The problem - No output is needed beyond the number of lines in the listing that contain the word "unexpected".

Task inputs -

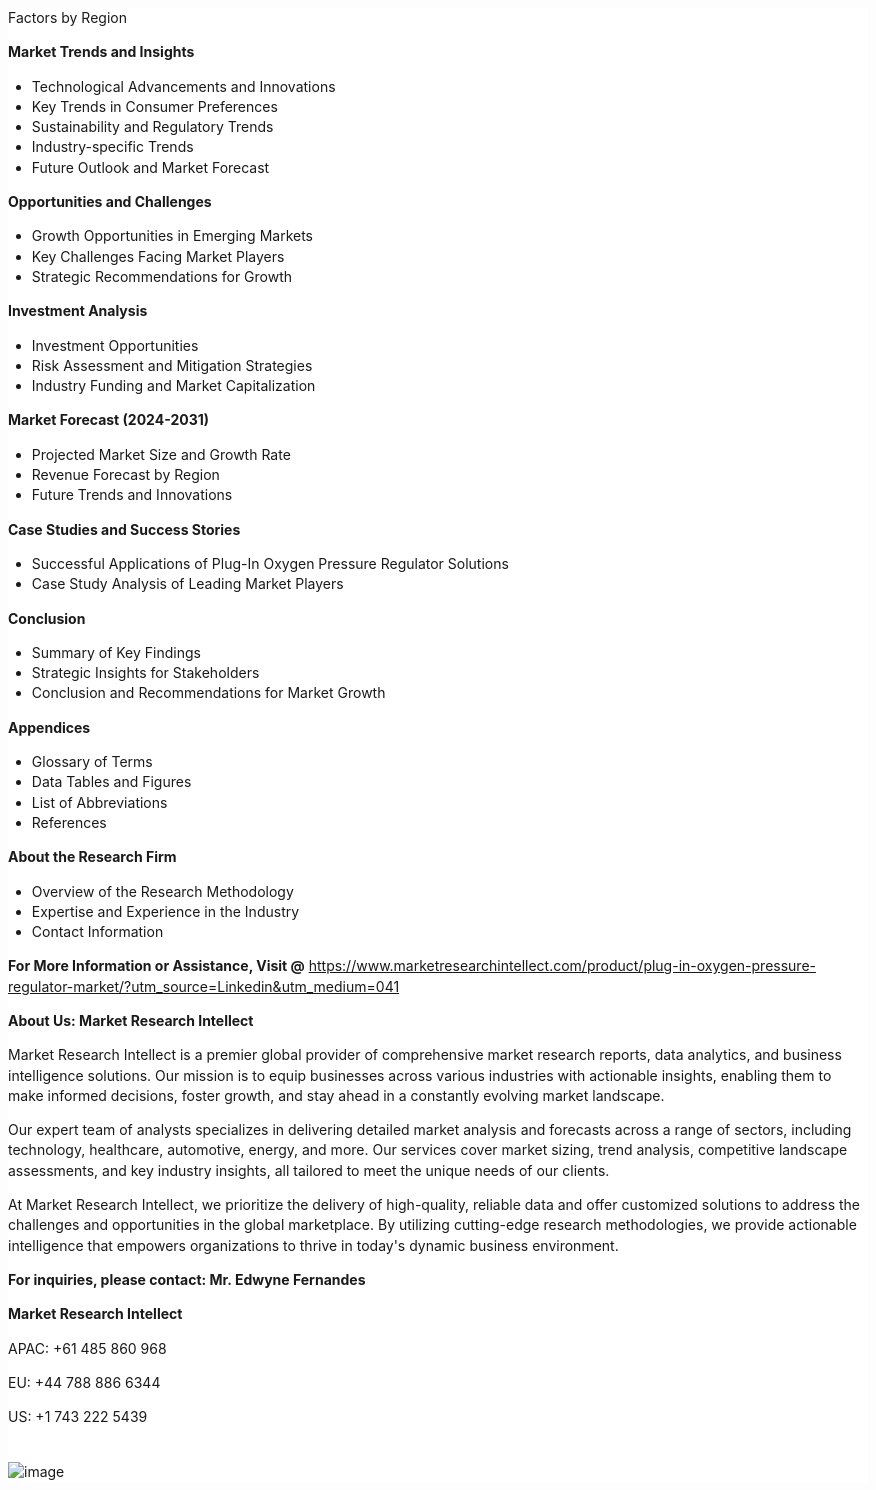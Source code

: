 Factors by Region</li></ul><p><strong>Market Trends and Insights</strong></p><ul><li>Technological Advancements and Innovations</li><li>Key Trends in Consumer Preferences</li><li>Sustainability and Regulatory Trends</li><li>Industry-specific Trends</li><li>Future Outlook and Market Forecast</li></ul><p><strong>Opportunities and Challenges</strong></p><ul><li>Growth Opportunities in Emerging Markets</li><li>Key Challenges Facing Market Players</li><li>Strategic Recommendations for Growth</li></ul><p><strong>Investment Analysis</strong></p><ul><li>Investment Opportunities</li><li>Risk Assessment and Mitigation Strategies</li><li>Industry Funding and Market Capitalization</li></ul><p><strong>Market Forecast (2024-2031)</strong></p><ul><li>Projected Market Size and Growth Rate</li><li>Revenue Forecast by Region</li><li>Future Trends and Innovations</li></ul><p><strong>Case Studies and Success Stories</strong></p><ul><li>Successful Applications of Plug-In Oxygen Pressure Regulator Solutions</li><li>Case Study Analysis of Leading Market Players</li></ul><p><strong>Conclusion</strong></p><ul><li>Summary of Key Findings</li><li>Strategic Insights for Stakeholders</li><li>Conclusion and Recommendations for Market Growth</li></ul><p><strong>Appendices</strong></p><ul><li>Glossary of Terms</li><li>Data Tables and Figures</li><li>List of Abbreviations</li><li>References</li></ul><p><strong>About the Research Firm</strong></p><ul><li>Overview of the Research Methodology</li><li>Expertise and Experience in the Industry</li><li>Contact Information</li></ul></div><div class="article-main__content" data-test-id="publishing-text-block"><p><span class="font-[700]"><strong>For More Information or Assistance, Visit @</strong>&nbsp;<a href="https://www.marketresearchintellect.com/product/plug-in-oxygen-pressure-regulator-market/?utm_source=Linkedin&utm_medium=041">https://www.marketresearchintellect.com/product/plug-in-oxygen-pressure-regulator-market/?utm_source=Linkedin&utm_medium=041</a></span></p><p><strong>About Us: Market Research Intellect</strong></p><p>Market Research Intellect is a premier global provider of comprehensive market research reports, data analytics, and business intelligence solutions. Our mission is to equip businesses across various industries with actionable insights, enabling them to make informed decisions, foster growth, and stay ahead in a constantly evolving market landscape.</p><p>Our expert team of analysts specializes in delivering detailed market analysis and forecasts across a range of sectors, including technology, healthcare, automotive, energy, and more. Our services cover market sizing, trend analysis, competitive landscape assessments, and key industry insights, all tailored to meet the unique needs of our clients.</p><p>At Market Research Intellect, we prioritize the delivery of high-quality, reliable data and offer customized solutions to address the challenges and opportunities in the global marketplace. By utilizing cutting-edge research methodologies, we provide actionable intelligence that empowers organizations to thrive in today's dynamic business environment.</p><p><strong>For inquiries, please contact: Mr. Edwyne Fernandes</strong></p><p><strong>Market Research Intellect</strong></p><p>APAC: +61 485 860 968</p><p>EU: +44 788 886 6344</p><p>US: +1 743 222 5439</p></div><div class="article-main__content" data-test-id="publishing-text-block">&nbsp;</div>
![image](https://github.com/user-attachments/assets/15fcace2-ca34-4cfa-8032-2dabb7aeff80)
==
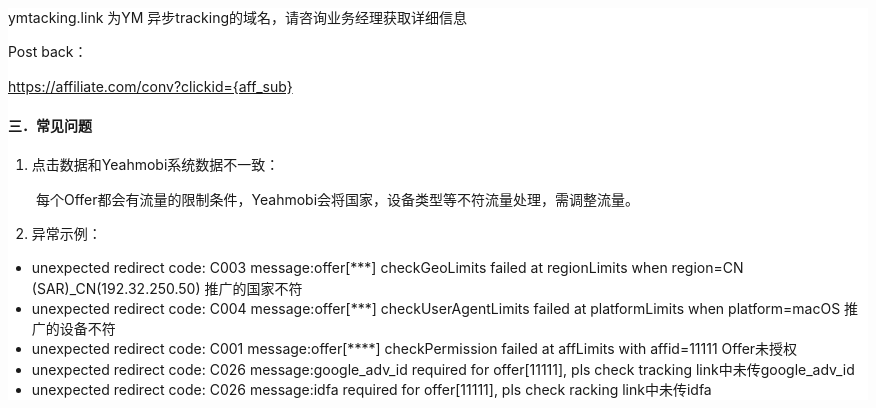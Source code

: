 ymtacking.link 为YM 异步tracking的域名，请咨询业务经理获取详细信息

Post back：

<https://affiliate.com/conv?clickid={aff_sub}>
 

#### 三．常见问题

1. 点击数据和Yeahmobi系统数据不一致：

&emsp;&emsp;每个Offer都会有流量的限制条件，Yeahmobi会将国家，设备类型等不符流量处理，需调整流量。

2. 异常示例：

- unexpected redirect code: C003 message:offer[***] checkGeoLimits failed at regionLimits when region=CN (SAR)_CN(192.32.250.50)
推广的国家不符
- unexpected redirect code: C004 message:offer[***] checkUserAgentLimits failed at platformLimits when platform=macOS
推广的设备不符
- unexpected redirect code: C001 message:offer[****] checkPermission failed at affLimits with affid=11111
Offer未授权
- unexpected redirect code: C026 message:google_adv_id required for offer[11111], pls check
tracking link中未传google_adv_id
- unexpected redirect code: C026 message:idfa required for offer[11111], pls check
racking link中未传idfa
...
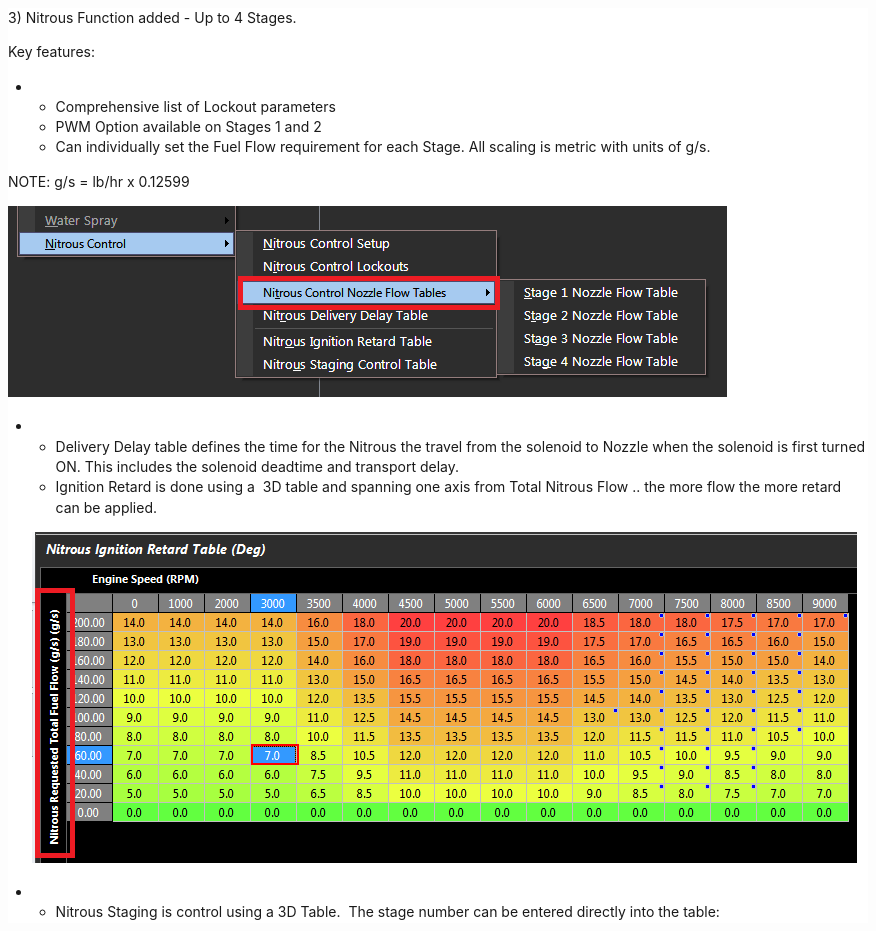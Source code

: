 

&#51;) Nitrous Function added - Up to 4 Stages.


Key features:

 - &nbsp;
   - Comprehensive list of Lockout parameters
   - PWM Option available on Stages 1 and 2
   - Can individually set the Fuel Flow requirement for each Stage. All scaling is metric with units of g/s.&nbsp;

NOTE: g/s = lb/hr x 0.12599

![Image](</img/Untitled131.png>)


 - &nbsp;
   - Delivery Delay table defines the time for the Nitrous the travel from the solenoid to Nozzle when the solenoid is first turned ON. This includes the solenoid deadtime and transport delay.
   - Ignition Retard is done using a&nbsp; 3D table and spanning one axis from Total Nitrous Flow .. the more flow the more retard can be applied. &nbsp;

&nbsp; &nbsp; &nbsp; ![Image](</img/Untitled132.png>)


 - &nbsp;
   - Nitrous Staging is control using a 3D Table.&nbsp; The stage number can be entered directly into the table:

Response area - 5